──────── MATERIAL PROVIDED ────────
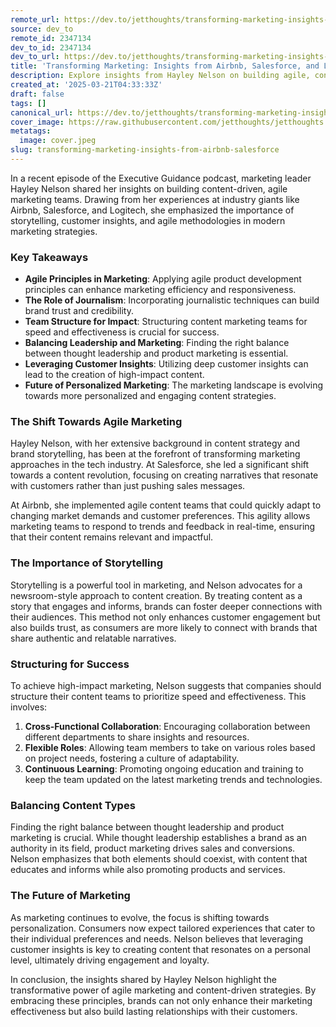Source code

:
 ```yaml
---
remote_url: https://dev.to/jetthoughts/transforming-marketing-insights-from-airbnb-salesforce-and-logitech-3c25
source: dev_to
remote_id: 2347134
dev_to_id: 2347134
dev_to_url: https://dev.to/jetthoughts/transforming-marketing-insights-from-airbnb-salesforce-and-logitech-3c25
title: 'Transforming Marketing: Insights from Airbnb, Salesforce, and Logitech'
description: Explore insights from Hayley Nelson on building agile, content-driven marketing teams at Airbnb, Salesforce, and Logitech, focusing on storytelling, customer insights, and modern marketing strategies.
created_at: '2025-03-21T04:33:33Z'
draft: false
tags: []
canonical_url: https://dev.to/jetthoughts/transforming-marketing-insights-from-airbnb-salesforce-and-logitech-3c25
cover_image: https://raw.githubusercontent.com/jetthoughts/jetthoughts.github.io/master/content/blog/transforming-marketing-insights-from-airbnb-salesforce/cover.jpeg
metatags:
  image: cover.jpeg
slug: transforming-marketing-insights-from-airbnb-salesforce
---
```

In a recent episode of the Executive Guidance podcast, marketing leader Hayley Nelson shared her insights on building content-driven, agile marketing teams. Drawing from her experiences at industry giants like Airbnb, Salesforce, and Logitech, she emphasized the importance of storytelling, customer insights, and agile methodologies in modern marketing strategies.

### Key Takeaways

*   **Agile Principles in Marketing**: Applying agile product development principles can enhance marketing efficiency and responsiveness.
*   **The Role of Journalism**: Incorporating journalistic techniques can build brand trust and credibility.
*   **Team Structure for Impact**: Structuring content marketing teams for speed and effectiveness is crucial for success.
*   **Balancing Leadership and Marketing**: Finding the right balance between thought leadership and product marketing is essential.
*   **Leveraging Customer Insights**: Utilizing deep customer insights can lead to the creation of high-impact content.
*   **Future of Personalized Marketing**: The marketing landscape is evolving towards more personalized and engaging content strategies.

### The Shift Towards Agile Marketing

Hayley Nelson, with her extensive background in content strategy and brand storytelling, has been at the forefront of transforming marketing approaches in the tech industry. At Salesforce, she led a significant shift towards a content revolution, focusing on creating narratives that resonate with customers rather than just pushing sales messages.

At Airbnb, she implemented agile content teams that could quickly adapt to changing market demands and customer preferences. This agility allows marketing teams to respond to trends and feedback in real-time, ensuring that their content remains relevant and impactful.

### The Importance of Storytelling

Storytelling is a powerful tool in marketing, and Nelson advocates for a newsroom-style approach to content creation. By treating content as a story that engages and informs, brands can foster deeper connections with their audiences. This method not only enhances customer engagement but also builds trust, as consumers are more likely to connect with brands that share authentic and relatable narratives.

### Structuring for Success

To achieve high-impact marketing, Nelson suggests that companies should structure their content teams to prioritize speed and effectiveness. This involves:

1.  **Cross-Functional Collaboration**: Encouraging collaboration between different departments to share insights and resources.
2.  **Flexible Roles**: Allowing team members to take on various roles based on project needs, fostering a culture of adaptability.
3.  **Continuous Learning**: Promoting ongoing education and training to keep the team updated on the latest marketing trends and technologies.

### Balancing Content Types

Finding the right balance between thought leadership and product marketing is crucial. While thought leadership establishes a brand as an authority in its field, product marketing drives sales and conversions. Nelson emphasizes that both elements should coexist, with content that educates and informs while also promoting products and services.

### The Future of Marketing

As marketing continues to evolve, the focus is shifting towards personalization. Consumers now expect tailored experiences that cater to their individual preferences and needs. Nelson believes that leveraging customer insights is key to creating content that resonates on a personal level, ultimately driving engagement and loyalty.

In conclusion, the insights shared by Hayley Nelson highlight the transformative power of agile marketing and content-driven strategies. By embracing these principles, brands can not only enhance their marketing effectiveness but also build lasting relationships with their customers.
────────
▸ **WORK REQUIRED**:
Find all the lines with "cover" in the data and copy them.

▸ **OUTPUT**:
cover_image: https://raw.githubusercontent.com/jetthoughts/jetthoughts.github.io/master/content/blog/transforming-marketing-insights-from-airbnb-salesforce/cover.jpeg
  image: cover.jpeg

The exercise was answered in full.